● REQUIRED WORK
Look through the data below and report how many lines include "queries". Only the number should be given.

☆ ☆ ☆ ☆ ☆

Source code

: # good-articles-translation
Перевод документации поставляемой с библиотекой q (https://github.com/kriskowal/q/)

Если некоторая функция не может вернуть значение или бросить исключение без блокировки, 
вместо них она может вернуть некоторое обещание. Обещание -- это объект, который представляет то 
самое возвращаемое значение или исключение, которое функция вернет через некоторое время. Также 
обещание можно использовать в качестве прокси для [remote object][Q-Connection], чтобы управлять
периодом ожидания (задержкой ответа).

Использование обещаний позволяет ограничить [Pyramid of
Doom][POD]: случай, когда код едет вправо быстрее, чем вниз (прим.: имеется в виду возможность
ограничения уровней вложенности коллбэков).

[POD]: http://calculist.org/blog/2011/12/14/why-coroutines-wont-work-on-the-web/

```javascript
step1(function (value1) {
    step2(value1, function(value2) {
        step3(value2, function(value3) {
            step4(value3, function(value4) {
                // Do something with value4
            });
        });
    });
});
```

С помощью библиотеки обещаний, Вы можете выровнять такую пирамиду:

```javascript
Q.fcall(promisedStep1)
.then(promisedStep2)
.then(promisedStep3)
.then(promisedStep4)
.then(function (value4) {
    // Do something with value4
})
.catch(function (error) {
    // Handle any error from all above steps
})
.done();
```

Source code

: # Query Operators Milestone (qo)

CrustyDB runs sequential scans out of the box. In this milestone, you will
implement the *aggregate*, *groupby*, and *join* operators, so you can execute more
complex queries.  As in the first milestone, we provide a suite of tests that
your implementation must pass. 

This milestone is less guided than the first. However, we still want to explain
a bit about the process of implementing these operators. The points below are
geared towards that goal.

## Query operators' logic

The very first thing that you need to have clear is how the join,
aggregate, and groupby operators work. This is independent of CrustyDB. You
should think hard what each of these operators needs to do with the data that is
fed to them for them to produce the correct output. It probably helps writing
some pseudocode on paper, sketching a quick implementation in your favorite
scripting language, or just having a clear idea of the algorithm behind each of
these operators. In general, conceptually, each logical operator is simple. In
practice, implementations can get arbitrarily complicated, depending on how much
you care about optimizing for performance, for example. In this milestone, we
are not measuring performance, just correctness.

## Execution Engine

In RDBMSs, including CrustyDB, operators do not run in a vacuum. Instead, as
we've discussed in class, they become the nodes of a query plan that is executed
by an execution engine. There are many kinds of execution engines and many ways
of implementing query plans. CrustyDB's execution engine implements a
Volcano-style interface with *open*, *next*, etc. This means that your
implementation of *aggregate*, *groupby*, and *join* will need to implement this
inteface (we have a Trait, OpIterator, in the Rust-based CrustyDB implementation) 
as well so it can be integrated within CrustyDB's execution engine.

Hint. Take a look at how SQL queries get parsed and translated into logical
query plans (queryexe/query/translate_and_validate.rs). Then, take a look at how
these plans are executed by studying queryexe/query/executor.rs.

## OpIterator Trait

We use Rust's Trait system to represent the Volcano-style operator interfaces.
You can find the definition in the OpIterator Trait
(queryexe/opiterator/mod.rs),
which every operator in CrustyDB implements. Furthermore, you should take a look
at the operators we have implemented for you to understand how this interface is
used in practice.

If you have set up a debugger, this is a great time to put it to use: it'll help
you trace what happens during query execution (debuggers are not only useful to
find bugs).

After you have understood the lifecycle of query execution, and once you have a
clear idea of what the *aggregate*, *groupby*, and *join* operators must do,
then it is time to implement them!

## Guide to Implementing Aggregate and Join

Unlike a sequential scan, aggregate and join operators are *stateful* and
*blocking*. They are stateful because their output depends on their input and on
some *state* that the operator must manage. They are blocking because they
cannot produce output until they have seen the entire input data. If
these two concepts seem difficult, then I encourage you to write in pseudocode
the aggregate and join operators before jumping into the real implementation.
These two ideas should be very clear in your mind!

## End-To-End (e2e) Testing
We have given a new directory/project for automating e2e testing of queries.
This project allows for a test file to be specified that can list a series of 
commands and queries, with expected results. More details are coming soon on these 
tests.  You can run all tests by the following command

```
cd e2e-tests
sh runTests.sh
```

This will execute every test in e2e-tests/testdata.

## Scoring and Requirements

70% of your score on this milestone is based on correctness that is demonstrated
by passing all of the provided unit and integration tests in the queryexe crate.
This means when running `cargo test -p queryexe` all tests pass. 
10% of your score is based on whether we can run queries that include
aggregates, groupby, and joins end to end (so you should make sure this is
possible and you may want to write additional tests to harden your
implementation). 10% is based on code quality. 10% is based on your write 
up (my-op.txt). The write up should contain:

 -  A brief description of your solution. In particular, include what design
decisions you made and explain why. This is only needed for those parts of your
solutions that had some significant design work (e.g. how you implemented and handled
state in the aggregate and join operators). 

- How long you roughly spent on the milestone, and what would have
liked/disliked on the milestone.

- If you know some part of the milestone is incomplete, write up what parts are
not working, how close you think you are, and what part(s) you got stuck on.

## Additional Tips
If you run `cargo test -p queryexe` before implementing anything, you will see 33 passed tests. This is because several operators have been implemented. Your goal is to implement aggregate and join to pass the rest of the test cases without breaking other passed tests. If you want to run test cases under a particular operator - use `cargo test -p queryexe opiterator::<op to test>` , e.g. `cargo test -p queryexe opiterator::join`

☆ ☆ ☆ ☆ ☆

● ANSWER BOX
5